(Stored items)
-------------------------
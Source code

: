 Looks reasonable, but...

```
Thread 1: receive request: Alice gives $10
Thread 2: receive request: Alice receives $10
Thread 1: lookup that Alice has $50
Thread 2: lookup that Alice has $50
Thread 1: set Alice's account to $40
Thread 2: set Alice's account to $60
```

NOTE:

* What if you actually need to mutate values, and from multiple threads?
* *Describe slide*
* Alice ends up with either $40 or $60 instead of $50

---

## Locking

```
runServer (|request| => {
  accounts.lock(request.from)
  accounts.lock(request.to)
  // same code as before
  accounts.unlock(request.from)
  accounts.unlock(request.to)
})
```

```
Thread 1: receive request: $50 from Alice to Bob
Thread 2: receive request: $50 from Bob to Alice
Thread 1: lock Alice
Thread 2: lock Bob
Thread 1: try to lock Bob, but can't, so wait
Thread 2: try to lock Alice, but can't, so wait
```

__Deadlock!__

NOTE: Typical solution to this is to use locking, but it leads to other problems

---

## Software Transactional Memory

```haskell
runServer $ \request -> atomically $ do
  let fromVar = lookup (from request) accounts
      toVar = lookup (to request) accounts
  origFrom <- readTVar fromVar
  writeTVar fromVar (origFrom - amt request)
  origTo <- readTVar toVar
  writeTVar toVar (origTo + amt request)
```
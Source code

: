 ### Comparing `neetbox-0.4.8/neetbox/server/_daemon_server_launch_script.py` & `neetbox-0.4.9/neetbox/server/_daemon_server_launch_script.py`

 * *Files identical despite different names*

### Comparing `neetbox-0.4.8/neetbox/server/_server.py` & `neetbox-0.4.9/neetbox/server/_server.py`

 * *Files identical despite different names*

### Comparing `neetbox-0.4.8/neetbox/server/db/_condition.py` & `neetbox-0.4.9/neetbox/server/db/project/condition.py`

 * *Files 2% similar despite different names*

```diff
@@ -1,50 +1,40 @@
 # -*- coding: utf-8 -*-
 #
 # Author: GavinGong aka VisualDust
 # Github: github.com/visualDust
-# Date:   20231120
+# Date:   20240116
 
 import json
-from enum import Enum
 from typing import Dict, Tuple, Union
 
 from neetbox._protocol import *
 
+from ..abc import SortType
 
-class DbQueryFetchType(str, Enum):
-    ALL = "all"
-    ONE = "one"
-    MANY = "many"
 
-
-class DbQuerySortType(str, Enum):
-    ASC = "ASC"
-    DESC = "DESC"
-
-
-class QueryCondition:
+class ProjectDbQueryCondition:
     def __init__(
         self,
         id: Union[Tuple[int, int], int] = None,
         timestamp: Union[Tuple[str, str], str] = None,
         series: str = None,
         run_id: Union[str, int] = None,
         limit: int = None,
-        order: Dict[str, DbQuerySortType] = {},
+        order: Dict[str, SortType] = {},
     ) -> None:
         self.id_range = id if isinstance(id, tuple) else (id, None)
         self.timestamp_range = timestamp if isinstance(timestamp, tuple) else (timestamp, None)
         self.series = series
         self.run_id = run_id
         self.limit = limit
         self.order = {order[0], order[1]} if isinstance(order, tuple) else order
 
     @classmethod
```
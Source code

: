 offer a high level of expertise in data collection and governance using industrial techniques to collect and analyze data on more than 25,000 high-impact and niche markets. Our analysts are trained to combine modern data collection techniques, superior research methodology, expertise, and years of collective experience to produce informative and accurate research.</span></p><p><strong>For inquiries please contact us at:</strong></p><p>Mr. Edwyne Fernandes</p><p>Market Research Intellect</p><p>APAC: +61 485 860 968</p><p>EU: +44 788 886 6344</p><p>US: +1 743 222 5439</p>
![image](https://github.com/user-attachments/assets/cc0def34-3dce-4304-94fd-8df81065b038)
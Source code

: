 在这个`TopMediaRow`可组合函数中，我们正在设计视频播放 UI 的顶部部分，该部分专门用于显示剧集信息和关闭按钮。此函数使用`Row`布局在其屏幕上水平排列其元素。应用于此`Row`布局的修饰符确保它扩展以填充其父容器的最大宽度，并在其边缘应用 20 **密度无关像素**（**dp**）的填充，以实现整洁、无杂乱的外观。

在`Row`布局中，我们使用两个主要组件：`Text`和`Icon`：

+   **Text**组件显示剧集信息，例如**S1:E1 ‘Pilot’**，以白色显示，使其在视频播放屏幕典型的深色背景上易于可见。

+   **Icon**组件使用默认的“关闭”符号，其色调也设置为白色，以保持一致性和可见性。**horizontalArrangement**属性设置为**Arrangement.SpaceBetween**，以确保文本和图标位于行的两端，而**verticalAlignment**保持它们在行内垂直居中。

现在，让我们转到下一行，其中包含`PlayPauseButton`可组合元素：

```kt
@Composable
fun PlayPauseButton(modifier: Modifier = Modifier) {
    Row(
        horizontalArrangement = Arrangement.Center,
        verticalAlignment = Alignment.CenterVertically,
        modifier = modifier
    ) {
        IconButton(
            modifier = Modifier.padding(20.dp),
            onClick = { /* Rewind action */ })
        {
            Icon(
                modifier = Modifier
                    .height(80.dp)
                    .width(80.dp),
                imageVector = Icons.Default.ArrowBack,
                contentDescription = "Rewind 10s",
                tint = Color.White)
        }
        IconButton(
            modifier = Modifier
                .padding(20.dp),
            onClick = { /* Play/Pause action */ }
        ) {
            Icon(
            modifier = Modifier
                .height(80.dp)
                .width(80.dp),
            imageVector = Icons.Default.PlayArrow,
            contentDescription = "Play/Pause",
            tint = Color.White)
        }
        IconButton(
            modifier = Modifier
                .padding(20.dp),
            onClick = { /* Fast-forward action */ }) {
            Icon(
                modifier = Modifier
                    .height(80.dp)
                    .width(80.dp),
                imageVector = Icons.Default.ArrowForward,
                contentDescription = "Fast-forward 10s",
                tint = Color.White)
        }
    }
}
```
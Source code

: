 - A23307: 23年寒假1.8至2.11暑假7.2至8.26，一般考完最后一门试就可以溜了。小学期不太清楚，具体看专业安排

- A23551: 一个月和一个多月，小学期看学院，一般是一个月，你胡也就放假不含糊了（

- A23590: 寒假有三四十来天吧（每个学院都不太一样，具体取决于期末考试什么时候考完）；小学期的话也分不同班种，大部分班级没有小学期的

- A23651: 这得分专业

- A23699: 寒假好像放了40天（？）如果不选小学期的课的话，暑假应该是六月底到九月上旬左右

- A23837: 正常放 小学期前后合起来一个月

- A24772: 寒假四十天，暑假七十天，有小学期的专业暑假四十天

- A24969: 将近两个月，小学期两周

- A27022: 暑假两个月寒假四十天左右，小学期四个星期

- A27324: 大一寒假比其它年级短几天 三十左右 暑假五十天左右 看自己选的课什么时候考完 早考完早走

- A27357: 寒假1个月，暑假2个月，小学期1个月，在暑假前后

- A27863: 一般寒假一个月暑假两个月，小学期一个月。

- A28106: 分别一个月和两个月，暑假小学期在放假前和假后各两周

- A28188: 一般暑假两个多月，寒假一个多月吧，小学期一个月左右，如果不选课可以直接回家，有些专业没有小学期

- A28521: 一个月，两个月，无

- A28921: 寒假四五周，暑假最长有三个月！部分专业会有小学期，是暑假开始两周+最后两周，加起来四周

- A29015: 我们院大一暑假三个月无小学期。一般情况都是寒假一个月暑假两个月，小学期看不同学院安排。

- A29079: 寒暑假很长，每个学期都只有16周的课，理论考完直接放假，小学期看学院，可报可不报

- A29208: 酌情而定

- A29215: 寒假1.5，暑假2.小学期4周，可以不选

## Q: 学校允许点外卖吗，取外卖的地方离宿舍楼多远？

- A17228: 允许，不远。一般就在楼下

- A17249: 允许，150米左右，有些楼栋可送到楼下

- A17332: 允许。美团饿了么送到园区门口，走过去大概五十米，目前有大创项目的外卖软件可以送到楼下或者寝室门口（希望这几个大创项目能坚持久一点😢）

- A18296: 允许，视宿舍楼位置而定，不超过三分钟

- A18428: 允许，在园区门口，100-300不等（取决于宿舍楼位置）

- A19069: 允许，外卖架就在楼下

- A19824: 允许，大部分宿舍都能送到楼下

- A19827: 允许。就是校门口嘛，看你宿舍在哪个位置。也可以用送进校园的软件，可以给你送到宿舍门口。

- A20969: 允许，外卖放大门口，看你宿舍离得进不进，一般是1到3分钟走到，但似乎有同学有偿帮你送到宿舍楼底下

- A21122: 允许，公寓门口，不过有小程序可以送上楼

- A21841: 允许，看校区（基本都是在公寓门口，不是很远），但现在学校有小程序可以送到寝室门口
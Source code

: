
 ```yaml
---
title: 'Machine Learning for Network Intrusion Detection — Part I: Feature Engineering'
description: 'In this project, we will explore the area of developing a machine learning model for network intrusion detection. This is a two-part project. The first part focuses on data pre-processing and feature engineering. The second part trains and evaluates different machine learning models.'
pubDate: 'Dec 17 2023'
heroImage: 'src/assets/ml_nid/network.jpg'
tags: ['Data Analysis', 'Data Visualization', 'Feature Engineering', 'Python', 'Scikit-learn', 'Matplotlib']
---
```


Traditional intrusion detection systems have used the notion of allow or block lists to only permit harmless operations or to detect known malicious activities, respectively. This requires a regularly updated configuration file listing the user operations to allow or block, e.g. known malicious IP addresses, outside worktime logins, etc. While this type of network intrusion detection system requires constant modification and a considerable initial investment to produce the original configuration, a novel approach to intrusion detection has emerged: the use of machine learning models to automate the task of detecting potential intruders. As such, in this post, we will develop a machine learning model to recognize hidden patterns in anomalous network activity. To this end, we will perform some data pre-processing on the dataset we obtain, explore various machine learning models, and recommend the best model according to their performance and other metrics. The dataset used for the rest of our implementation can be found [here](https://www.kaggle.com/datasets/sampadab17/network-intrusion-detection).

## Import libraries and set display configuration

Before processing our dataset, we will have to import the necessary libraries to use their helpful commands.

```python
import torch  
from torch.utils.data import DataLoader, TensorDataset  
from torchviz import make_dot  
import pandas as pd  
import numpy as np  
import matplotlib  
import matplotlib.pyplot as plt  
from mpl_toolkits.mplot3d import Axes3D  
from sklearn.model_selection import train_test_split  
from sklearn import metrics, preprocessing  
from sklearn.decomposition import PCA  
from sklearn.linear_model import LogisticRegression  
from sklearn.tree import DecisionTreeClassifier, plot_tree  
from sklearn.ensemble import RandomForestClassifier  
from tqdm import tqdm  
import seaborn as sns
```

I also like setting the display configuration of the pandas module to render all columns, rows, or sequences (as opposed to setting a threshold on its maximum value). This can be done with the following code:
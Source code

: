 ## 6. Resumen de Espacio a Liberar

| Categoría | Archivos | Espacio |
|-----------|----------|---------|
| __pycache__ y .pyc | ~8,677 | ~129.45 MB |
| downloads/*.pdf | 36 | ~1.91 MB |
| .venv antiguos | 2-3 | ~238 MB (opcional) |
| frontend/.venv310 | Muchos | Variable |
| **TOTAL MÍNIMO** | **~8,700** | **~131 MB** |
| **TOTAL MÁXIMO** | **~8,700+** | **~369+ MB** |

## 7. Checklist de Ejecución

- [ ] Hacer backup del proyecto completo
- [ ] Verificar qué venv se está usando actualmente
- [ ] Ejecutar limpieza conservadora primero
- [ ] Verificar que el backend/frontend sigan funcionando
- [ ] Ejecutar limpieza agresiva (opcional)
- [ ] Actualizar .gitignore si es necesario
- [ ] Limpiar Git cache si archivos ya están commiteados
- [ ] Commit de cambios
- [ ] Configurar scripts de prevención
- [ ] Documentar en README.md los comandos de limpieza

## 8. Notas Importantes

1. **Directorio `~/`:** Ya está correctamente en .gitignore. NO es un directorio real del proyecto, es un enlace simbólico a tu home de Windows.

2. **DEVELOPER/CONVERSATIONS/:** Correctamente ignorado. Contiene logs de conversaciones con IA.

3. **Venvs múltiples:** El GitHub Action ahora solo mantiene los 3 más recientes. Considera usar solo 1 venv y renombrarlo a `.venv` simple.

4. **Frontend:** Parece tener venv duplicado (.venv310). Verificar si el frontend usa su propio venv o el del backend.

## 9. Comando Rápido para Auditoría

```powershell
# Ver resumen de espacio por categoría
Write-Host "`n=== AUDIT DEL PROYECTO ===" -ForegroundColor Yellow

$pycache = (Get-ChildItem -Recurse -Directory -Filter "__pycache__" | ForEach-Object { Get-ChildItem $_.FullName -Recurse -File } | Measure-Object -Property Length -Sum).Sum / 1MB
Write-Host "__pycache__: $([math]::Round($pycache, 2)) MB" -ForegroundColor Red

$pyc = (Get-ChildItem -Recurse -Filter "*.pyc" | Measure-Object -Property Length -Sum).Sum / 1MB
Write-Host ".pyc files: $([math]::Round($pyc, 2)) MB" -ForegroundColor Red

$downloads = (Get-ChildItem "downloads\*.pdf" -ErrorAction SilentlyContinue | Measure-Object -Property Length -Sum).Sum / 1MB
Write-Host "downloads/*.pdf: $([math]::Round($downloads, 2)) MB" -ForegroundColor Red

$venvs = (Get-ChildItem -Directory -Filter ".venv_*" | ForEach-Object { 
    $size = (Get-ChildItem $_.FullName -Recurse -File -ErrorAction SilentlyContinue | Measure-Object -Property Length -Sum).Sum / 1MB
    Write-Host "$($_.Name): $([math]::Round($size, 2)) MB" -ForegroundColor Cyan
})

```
-------------------------
- Exercise
The lines to copy are those above that contain the string "Union".

- Solution for this exercise
 from typing import Dict, Tuple, Union
         id: Union[Tuple[int, int], int] = None,
         timestamp: Union[Tuple[str, str], str] = None,
         run_id: Union[str, int] = None,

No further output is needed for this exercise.